Fuel octane has been a fairly misunderstood thing over the years, especially among neophyte enthusiasts. Octane is the fuel's resistance to detonation under stress; it's something you can't do without when you need it, but nothing that will do you any good if you don't. There's more than one way to bump your fuel's performance, and not all are created equally.
The single biggest variable here is the quality of the octane booster. The cheapest boosters are really just ethanol and methanol, which work to boost octane to some degree, but ultimately decrease the fuel's top-end power potential because they carry fewer BTUs of energy per unit volume. High-quality octane boosters, though, will give you a safer octane boost by using less alcohol and more specialized additives. So, quantities will vary by the manufacturer.

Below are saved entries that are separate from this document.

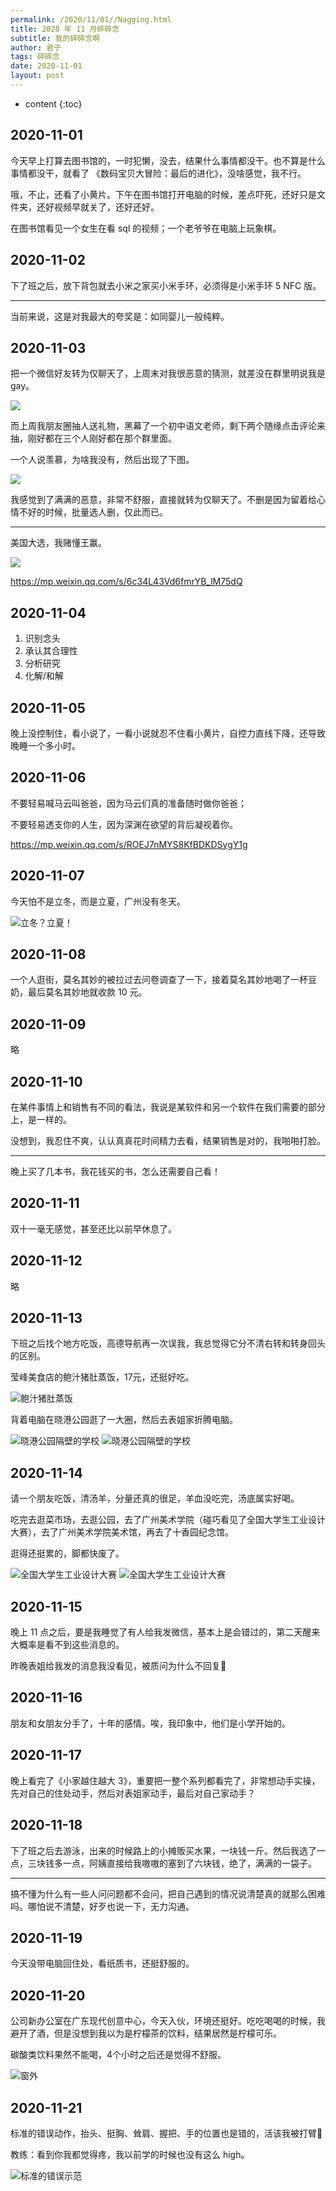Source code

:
 ```yaml
---
permalink: /2020/11/01//Nagging.html
title: 2020 年 11 月碎碎念
subtitle: 我的碎碎念啊
author: 君子
tags: 碎碎念
date: 2020-11-01
layout: post
---
```

* content
{:toc}
## 2020-11-01

今天早上打算去图书馆的，一时犯懒，没去，结果什么事情都没干。也不算是什么事情都没干，就看了 《数码宝贝大冒险：最后的进化》，没啥感觉，我不行。

哦，不止，还看了小黄片。下午在图书馆打开电脑的时候，差点吓死，还好只是文件夹，还好视频早就关了，还好还好。

在图书馆看见一个女生在看 sql 的视频；一个老爷爷在电脑上玩象棋。

## 2020-11-02

下了班之后，放下背包就去小米之家买小米手环，必须得是小米手环 5 NFC 版。

***

当前来说，这是对我最大的夸奖是：如同婴儿一般纯粹。

## 2020-11-03

把一个微信好友转为仅聊天了，上周末对我很恶意的猜测，就差没在群里明说我是 gay。

![](https://img.lbjheiheihei.xyz/FiRFWGYONVpY7WdOPFNaruwKrJ5F)

而上周我朋友圈抽人送礼物，黑幕了一个初中语文老师，剩下两个随缘点击评论来抽，刚好都在三个人刚好都在那个群里面。

一个人说羡慕，为啥我没有，然后出现了下图。

![](https://img.lbjheiheihei.xyz/Frt_164iw8ry1c-4PknKwHD8mQG6)

我感觉到了满满的恶意，非常不舒服，直接就转为仅聊天了。不删是因为留着给心情不好的时候，批量选人删，仅此而已。

***

美国大选，我赌懂王赢。

![](https://img.lbjheiheihei.xyz/Fh1NcQ3BULp4TY3w3lM2N9jxy3gc)

https://mp.weixin.qq.com/s/6c34L43Vd6fmrYB_lM75dQ

## 2020-11-04

1. 识别念头
2. 承认其合理性
3. 分析研究
4. 化解/和解

## 2020-11-05

晚上没控制住，看小说了，一看小说就忍不住看小黄片，自控力直线下降，还导致晚睡一个多小时。

## 2020-11-06

不要轻易喊马云叫爸爸，因为马云们真的准备随时做你爸爸；

不要轻易透支你的人生，因为深渊在欲望的背后凝视着你。

https://mp.weixin.qq.com/s/ROEJ7nMYS8KfBDKDSygY1g

## 2020-11-07

今天怕不是立冬，而是立夏，广州没有冬天。

![立冬？立夏！](https://img.lbjheiheihei.xyz/Frg_aZcG027TepENRfk5L71m8_wz "立冬？立夏！")

## 2020-11-08

一个人逛街，莫名其妙的被拉过去问卷调查了一下，接着莫名其妙地喝了一杯豆奶，最后莫名其妙地就收款 10 元。

## 2020-11-09

略

## 2020-11-10

在某件事情上和销售有不同的看法，我说是某软件和另一个软件在我们需要的部分上，是一样的。

没想到，我忍住不爽，认认真真花时间精力去看，结果销售是对的，我啪啪打脸。

***

晚上买了几本书，我花钱买的书，怎么还需要自己看！

## 2020-11-11

双十一毫无感觉，甚至还比以前早休息了。

## 2020-11-12

略

## 2020-11-13

下班之后找个地方吃饭，高德导航再一次误我，我总觉得它分不清右转和转身回头的区别。

莹峰美食店的鲍汁猪肚蒸饭，17元，还挺好吃。

![鲍汁猪肚蒸饭](https://img.lbjheiheihei.xyz/FrTKlAF4w3uYQVBAIu-8NrKLMJrt "鲍汁猪肚蒸饭")

背着电脑在晓港公园逛了一大圈，然后去表姐家折腾电脑。

![晓港公园隔壁的学校](https://img.lbjheiheihei.xyz/FqYuL1Tetqo-2_L1ifItOj57nd-N "晓港公园隔壁的学校")
![晓港公园隔壁的学校](https://img.lbjheiheihei.xyz/Fpnwqk4VWdUjPErnr3w5pQ4oZSpa "晓港公园隔壁的学校")

## 2020-11-14

请一个朋友吃饭，清汤羊，分量还真的很足，羊血没吃完，汤底属实好喝。

吃完去逛菜市场，去逛公园，去了广州美术学院（碰巧看见了全国大学生工业设计大赛），去了广州美术学院美术馆，再去了十香园纪念馆。

逛得还挺累的，脚都快废了。

![全国大学生工业设计大赛](https://img.lbjheiheihei.xyz/FkTi2Ycb1qoR9fC7PmFeeez8uK__ "全国大学生工业设计大赛")
![全国大学生工业设计大赛](https://img.lbjheiheihei.xyz/FkTtAYfc_7ieqVwU0xZaOu49sH9X "全国大学生工业设计大赛")

## 2020-11-15

晚上 11 点之后，要是我睡觉了有人给我发微信，基本上是会错过的，第二天醒来大概率是看不到这些消息的。

昨晚表姐给我发的消息我没看见，被质问为什么不回复🤣

## 2020-11-16

朋友和女朋友分手了，十年的感情。唉，我印象中，他们是小学开始的。

## 2020-11-17

晚上看完了《小家越住越大 3》，重要把一整个系列都看完了，非常想动手实操，先对自己的住处动手，然后对表姐家动手，最后对自己家动手？

## 2020-11-18

下了班之后去游泳，出来的时候路上的小摊贩买水果，一块钱一斤。然后我选了一点，三块钱多一点，阿姨直接给我嗷嗷的塞到了六块钱，绝了，满满的一袋子。

***

搞不懂为什么有一些人问问题都不会问，把自己遇到的情况说清楚真的就那么困难吗。哪怕说不清楚，好歹也说一下，无力沟通。

## 2020-11-19

今天没带电脑回住处，看纸质书，还挺舒服的。

## 2020-11-20

公司新办公室在广东现代创意中心，今天入伙，环境还挺好。吃吃喝喝的时候，我避开了酒，但是没想到我以为是柠檬茶的饮料，结果居然是柠檬可乐。

碳酸类饮料果然不能喝，4个小时之后还是觉得不舒服。

![窗外](https://img.lbjheiheihei.xyz/FhU5n7PHE1075PDbtyae_CpNGKWG "窗外")

## 2020-11-21

标准的错误动作，抬头、挺胸、耸肩、握把、手的位置也是错的，活该我被打臂🤣

教练：看到你我都觉得疼，我以前学的时候也没有这么 high。

![标准的错误示范](https://img.lbjheiheihei.xyz/FgUAbnLur1cDmgT4N29mXSR0gzjT "标准的错误示范")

Torco Racing fuels Accelerator and Kemco Octane Supreme will both require about 3 ounces of additive per gallon of gas to increase octane from 93 to 100; Torco's maximum gain from 93 octane is 14 points, but only if you add about 6 ounces of additive per gallon. At the end of the day, though, octane booster should be considered a second choice to just buying 100-octane fuel in the first place. The 93-otance pump gas you start out with is chemically compromised to meet a price point and government emissions regulations. Dedicated race gas generally isn't. You can bump 93 octane up to 100 octane with a good booster, but that isn't going to increase the overall quality of the fuel.